答:1、可以控制数据访问 2、简化查询 3、避免重复访问相同的数据

创建视图:
create view empview
as
select employee_id,last_name,salary
from employees
where department_id = 80
基于多张表来创建视图:
create view empview3
as
select employee_id id,last_name name,salary,e.department_name
from employees e,departments d
where e.department_id = d.department_id
修改视图:create or replace
create or replace view empview2
as
select employee_id id,last_name name,department_name
from employees e,departments d
where e.department_id = d.department_id
屏蔽DML操作:with read only (其他用户只能查看,不能增、删、改)
create or replace view empview2
as
select employee_id id,last_name name,department_name
from employees e,departments d
where e.department_id = d.department_id
with read only

简单视图和复杂视图的区别:简单视图没有分组函数,在复杂视图中若使用了组函数创建的,则对它不能使用DML(增、删、改)的操作,因为有些列在基表中原本是不存在的。
创建一个复杂视图:(注意:基表中不存在的列,创建视图时要给它个别名,如下面的平均工资。
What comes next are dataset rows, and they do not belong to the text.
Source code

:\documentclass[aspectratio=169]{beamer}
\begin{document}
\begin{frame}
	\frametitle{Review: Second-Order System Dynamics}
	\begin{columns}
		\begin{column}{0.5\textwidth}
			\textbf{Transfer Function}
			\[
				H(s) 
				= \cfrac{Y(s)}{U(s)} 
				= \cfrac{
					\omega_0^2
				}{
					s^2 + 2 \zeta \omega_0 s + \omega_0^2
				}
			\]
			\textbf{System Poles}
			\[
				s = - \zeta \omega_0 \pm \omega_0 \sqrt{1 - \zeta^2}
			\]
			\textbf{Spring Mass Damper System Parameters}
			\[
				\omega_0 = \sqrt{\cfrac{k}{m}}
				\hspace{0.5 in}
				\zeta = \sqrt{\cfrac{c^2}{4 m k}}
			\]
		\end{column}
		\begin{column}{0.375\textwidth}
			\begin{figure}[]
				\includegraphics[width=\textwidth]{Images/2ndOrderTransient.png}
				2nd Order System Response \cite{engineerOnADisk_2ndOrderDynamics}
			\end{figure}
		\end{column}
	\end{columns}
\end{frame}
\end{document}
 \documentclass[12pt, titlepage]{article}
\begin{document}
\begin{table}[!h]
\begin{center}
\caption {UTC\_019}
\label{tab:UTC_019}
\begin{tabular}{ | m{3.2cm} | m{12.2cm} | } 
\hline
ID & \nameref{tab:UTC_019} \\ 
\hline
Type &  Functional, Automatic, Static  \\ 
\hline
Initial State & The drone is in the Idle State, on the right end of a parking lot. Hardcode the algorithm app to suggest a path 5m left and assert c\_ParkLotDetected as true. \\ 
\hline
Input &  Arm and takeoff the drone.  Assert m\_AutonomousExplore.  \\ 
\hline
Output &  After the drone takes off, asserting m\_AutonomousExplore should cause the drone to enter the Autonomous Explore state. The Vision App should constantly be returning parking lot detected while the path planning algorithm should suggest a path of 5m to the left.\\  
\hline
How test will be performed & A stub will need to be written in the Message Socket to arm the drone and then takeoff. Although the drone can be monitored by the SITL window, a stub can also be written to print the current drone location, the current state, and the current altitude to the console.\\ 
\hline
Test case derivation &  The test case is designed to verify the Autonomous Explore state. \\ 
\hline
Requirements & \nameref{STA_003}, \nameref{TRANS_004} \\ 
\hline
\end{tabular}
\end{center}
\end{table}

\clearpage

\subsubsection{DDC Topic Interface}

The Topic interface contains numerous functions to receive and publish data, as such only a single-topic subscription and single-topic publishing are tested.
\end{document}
)
create or replace view empview3
as
select department_name dept_name,avg(salary) avg_sal
from employees e ,departments d
where e.department_id = d.department_id
group by department_name

rownum是一个伪列,跟id有点相关,且有它自己的一个排序。
比如,你想找到表中工资最高的前10位的员工,以下用rownum作为条件是不行的,因为它有自己默认的排列顺序
select rownum,employee_id,last_name,salary
from employees
where rownum <= 10
order by salary desc
要真想用rownum达到查询最高工资的前10位则要如下这样:(注意:rownum只能使用<或<=,而用=,>,>=都不会返回任何数据)
select rownum,employee_id,last_name,salary
from (select employee_id,last_name,salary
from employees
order by salary desc)
where rownum <=10
那么要查询最高工资排列40-50名的数据要怎么办?如下:(此时最外层的rn已经不是伪列了)
select rn,employee_id,last_name,salary
from (select rownum rn,employee_id,last_name,salary
from (select employee_id,last_name,salary
from employees
order by salary desc))
where rn <40 and rn<=50

序列:主要用来提供主键值
创建序列:
create sequence empseq
increment by 10
start with 10
maxvalue 100
cycle
nocache
序列在数据插入表时在主键位置的作用:
先:
create table emp01
as
select employee_id,last_name,salary
from employees
where 1=2
然后:
insert into emp01
values(empseq.nextval,‘BB‘,3300)
修改序列:(能修改增量、最大值、最小值、是否循环以及是否装入内存,如要更改初始值则要通过删除序列重新创建序列,因为改后可能会与之前的数据发生冲突,因为序列是唯一的)
alter sequence empseq
increment by 1
nocycle
序列一以下情况中会出现裂缝:
1、回滚
2、系统出现异常
3、多个表同时使用同一个序列
查询序列:(如果指定了nocache选项,则last_number返回的是序列中下一个有效值)
select sequence_name,min_value,max_value,increment_by,last_number
from user_sequences
删除序列
drop sequence empseq
索引的作用,能够加速 oracle服务器的查询速度,主键和唯一约束中系统默认为它所约束的列创建所引,也可以为非唯一的列手动创建所引,创建好之后系统会自动调用索引,不用你手动编码调用
创建索引:
create index emp01_id_ix
on emp01(employee_id)
删除索引:
drop index emp01_id_ix
什么时候创建索引?
1、列中数据值分布范围很广
2、列经常在where子句或者连接条件中出现
3、表经常被访问而且数据量很大,访问的数据大概占数据总量的2%到4%
什么时候不要创建索引?
1、表很小
2、表经常更新
3、查询的数据大于2%到4%
4、表不经常作为where子句或者连接条件中出现

同义词:
创建同义词
create synonym e for employees
删除同义词
drop synonym e

创建用户和密码:
create user atguigu01
identified atguigu01;
给用户登录数据库的权限,(create table,create sequence,create view,create procedure)
grant create session
to atguigu01 ;
创建用户表空间
alter user atguigu01 quota unlimited(或者5M)
on users
更改用户自己的密码:
alter user atguigu01
identified by atguigu;

角色:使用角色分配给用户权限会更快,角色有什么权限,用户就有什么权限
1、创建角色
create role my_role
2、为角色赋予权限
grant create session,create table,create view
to my_role
3、将角色赋予用户
grant my_role to atguigu02

对象:
1、给atguigu01分配表employees的查询、修改的权限
grant select,update
on scott.employees
to atguigu01
验证上一步的操作:
update scott.employees
set last_name = ‘ABCD‘
where employee_id = 206 (此时改的是scott用户中的表,atguigu只是调用它的表,并没有复制过来)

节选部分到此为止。